Good thing you stopped watching Star Trek: The Next Generation after the pilot.
Same for Buffy The Vampire Slayer.


----------



## MiakioAmy (Oct 2, 2002)

I couldn't make it through the second episode of Chuck. Deleted.

(I don't actually have any season passes, so this means I won't download it next week.  )


----------



## bareyb (Dec 1, 2000)

amtsuchida said:


> I couldn't make it through the second episode of Chuck. Deleted.
> 
> (I don't actually have any season passes, so this means I won't download it next week.  )

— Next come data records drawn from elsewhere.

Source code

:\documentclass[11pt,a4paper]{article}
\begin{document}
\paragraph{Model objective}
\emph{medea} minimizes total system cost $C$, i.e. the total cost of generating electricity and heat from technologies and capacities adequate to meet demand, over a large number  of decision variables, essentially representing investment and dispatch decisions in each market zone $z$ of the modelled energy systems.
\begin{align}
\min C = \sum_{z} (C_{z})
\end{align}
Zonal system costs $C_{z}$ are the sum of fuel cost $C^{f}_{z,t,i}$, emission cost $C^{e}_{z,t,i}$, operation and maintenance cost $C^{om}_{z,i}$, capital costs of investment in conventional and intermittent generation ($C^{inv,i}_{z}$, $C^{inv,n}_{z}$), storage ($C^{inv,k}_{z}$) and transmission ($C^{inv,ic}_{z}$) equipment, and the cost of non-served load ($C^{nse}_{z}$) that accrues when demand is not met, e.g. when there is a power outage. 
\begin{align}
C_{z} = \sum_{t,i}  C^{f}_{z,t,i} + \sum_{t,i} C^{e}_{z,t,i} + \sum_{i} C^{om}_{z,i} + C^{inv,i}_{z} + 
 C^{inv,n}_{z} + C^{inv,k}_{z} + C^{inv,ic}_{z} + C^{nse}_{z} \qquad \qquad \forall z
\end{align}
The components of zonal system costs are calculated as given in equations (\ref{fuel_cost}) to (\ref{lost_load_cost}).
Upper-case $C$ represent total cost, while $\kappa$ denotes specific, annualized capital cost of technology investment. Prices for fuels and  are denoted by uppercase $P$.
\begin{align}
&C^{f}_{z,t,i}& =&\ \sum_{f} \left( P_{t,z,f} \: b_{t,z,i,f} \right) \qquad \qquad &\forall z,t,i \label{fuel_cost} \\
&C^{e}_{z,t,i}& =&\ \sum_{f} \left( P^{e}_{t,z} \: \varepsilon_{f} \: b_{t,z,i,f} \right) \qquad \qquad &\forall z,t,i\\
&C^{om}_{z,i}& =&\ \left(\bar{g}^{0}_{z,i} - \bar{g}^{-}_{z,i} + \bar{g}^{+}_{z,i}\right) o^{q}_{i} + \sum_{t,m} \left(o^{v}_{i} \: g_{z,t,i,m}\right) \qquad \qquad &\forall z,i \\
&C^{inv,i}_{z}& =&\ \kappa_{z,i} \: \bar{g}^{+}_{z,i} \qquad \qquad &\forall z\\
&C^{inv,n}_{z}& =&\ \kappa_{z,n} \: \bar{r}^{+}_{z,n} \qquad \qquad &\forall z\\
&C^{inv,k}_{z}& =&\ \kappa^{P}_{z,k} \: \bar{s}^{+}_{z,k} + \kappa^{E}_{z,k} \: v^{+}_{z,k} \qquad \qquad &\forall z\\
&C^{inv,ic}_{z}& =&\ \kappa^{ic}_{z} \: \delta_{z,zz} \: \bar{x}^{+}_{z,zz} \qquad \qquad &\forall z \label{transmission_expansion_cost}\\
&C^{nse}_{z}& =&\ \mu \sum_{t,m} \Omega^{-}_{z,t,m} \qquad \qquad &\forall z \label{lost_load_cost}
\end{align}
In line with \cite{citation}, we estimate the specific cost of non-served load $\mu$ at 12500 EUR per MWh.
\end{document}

Chuck is my first SP deletion of the new season. Episode two was lame. It's a very bad sign when I find myself using the "30 second skip" button. :down:

My wife hated it even more than I did. She feels the show is geared towards "twenty-something single people" and I have to admit I felt like the second show was a mess. Full of cliche's and worn out gaffs. We are done. Chuck is gone.


----------



## etexlady (Jun 23, 2002)

I found that I had no desire to watch any of the new offerings after reading about them. I am glad my favorites are returning and I still have SPs for them (Dexter, Brotherhood, Survivor, Dancing With The Stars, Shield, etc.) From the summer offerings I had/have SPs for Damages, Saving Grace and Mad Men, all of which I will continue to watch. The one and only new show I have scheduled is Pushing Daisies and I'll give it an episode or two to see if I want to continue with it. All in all a very disappointing new season this year.


----------



## Sirius Black (Dec 26, 2001)

Prison Break and K-Ville.


----------



## mwhip (Jul 22, 2002)

I don't know if this counts but I got rid of Grey's and ER. Grey's is still bad after last weeks episode and ER it was just time to cut the cord.


----------



## PJO1966 (Mar 5, 2002)

Back to You
Carpoolers


----------



## markz (Oct 22, 2002)

I am thinking about dumping Grey's and canceling Private Practice. I have them recorded, but I am not that excited about watching Grey's this season. Plus, it seems like if I watch one, I should watch the other.


----------



## buckeyenut (Apr 1, 2004)

Big Bang Theory is on the chopping block for me. This week's episode was a little better than the pilot; however, not by much. I'll give it another week or two.


----------



## skywalkr2 (Jun 16, 2003)

I am liking most everything this season - especially Reaper, Pushing Daisies (one ep only), Chuck, and Journeyman. 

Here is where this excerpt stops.